* Records shown:
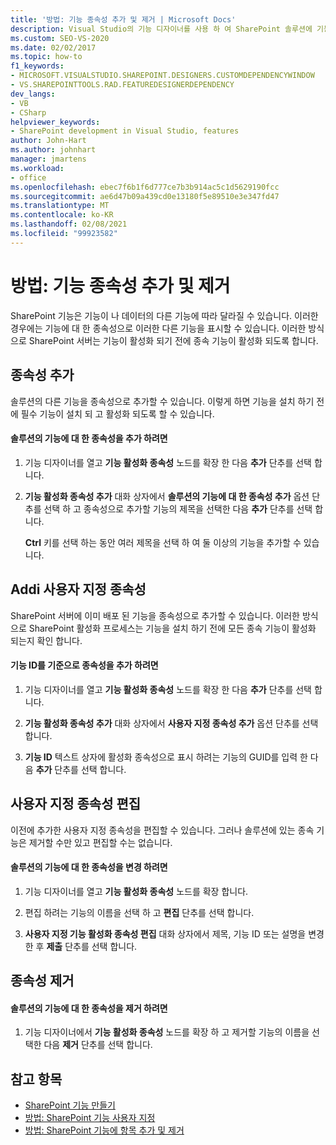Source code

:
 ```yaml
---
title: '방법: 기능 종속성 추가 및 제거 | Microsoft Docs'
description: Visual Studio의 기능 디자이너를 사용 하 여 SharePoint 솔루션에 기능 종속성을 추가 및 제거 하는 방법을 검토 합니다.
ms.custom: SEO-VS-2020
ms.date: 02/02/2017
ms.topic: how-to
f1_keywords:
- MICROSOFT.VISUALSTUDIO.SHAREPOINT.DESIGNERS.CUSTOMDEPENDENCYWINDOW
- VS.SHAREPOINTTOOLS.RAD.FEATUREDESIGNERDEPENDENCY
dev_langs:
- VB
- CSharp
helpviewer_keywords:
- SharePoint development in Visual Studio, features
author: John-Hart
ms.author: johnhart
manager: jmartens
ms.workload:
- office
ms.openlocfilehash: ebec7f6b1f6d777ce7b3b914ac5c1d5629190fcc
ms.sourcegitcommit: ae6d47b09a439cd0e13180f5e89510e3e347fd47
ms.translationtype: MT
ms.contentlocale: ko-KR
ms.lasthandoff: 02/08/2021
ms.locfileid: "99923582"
---
```

# <a name="how-to-add-and-remove-feature-dependencies"></a>방법: 기능 종속성 추가 및 제거
  SharePoint 기능은 기능이 나 데이터의 다른 기능에 따라 달라질 수 있습니다. 이러한 경우에는 기능에 대 한 종속성으로 이러한 다른 기능을 표시할 수 있습니다. 이러한 방식으로 SharePoint 서버는 기능이 활성화 되기 전에 종속 기능이 활성화 되도록 합니다.

## <a name="add-dependencies"></a>종속성 추가
 솔루션의 다른 기능을 종속성으로 추가할 수 있습니다. 이렇게 하면 기능을 설치 하기 전에 필수 기능이 설치 되 고 활성화 되도록 할 수 있습니다.

#### <a name="to-add-a-dependency-on-a-feature-in-the-solution"></a>솔루션의 기능에 대 한 종속성을 추가 하려면

1. 기능 디자이너를 열고 **기능 활성화 종속성** 노드를 확장 한 다음 **추가** 단추를 선택 합니다.

2. **기능 활성화 종속성 추가** 대화 상자에서 **솔루션의 기능에 대 한 종속성 추가** 옵션 단추를 선택 하 고 종속성으로 추가할 기능의 제목을 선택한 다음 **추가** 단추를 선택 합니다.

     **Ctrl** 키를 선택 하는 동안 여러 제목을 선택 하 여 둘 이상의 기능을 추가할 수 있습니다.

## <a name="addi-custom-dependencies"></a>Addi 사용자 지정 종속성
 SharePoint 서버에 이미 배포 된 기능을 종속성으로 추가할 수 있습니다. 이러한 방식으로 SharePoint 활성화 프로세스는 기능을 설치 하기 전에 모든 종속 기능이 활성화 되는지 확인 합니다.

#### <a name="to-add-a-dependency-by-the-feature-id"></a>기능 ID를 기준으로 종속성을 추가 하려면

1. 기능 디자이너를 열고 **기능 활성화 종속성** 노드를 확장 한 다음 **추가** 단추를 선택 합니다.

2. **기능 활성화 종속성 추가** 대화 상자에서 **사용자 지정 종속성 추가** 옵션 단추를 선택 합니다.

3. **기능 ID** 텍스트 상자에 활성화 종속성으로 표시 하려는 기능의 GUID를 입력 한 다음 **추가** 단추를 선택 합니다.

## <a name="edit-custom-dependencies"></a>사용자 지정 종속성 편집
 이전에 추가한 사용자 지정 종속성을 편집할 수 있습니다. 그러나 솔루션에 있는 종속 기능은 제거할 수만 있고 편집할 수는 없습니다.

#### <a name="to-change-a-dependency-on-a-feature-in-the-solution"></a>솔루션의 기능에 대 한 종속성을 변경 하려면

1. 기능 디자이너를 열고 **기능 활성화 종속성** 노드를 확장 합니다.

2. 편집 하려는 기능의 이름을 선택 하 고 **편집** 단추를 선택 합니다.

3. **사용자 지정 기능 활성화 종속성 편집** 대화 상자에서 제목, 기능 ID 또는 설명을 변경한 후 **제출** 단추를 선택 합니다.

## <a name="remove-dependencies"></a>종속성 제거

#### <a name="to-remove-a-dependency-on-a-feature-in-the-solution"></a>솔루션의 기능에 대 한 종속성을 제거 하려면

1. 기능 디자이너에서 **기능 활성화 종속성** 노드를 확장 하 고 제거할 기능의 이름을 선택한 다음 **제거** 단추를 선택 합니다.

## <a name="see-also"></a>참고 항목
- [SharePoint 기능 만들기](../sharepoint/creating-sharepoint-features.md)
- [방법: SharePoint 기능 사용자 지정](../sharepoint/how-to-customize-a-sharepoint-feature.md)
- [방법: SharePoint 기능에 항목 추가 및 제거](../sharepoint/how-to-add-and-remove-items-to-sharepoint-features.md)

* The task: Would you please write out, exactly and with no other lines, the stretch of the listing above from the line containing "한 종속성을 추가 하려면" through the line containing "- [방법: SharePoint 기능 사용자"?

* Output of the task:
#### <a name="to-add-a-dependency-on-a-feature-in-the-solution"></a>솔루션의 기능에 대 한 종속성을 추가 하려면

1. 기능 디자이너를 열고 **기능 활성화 종속성** 노드를 확장 한 다음 **추가** 단추를 선택 합니다.

2. **기능 활성화 종속성 추가** 대화 상자에서 **솔루션의 기능에 대 한 종속성 추가** 옵션 단추를 선택 하 고 종속성으로 추가할 기능의 제목을 선택한 다음 **추가** 단추를 선택 합니다.

     **Ctrl** 키를 선택 하는 동안 여러 제목을 선택 하 여 둘 이상의 기능을 추가할 수 있습니다.

## <a name="addi-custom-dependencies"></a>Addi 사용자 지정 종속성
 SharePoint 서버에 이미 배포 된 기능을 종속성으로 추가할 수 있습니다. 이러한 방식으로 SharePoint 활성화 프로세스는 기능을 설치 하기 전에 모든 종속 기능이 활성화 되는지 확인 합니다.

#### <a name="to-add-a-dependency-by-the-feature-id"></a>기능 ID를 기준으로 종속성을 추가 하려면

1. 기능 디자이너를 열고 **기능 활성화 종속성** 노드를 확장 한 다음 **추가** 단추를 선택 합니다.

2. **기능 활성화 종속성 추가** 대화 상자에서 **사용자 지정 종속성 추가** 옵션 단추를 선택 합니다.

3. **기능 ID** 텍스트 상자에 활성화 종속성으로 표시 하려는 기능의 GUID를 입력 한 다음 **추가** 단추를 선택 합니다.

## <a name="edit-custom-dependencies"></a>사용자 지정 종속성 편집
 이전에 추가한 사용자 지정 종속성을 편집할 수 있습니다. 그러나 솔루션에 있는 종속 기능은 제거할 수만 있고 편집할 수는 없습니다.

#### <a name="to-change-a-dependency-on-a-feature-in-the-solution"></a>솔루션의 기능에 대 한 종속성을 변경 하려면

1. 기능 디자이너를 열고 **기능 활성화 종속성** 노드를 확장 합니다.

2. 편집 하려는 기능의 이름을 선택 하 고 **편집** 단추를 선택 합니다.

3. **사용자 지정 기능 활성화 종속성 편집** 대화 상자에서 제목, 기능 ID 또는 설명을 변경한 후 **제출** 단추를 선택 합니다.

## <a name="remove-dependencies"></a>종속성 제거

#### <a name="to-remove-a-dependency-on-a-feature-in-the-solution"></a>솔루션의 기능에 대 한 종속성을 제거 하려면

1. 기능 디자이너에서 **기능 활성화 종속성** 노드를 확장 하 고 제거할 기능의 이름을 선택한 다음 **제거** 단추를 선택 합니다.

## <a name="see-also"></a>참고 항목
- [SharePoint 기능 만들기](../sharepoint/creating-sharepoint-features.md)
- [방법: SharePoint 기능 사용자 지정](../sharepoint/how-to-customize-a-sharepoint-feature.md)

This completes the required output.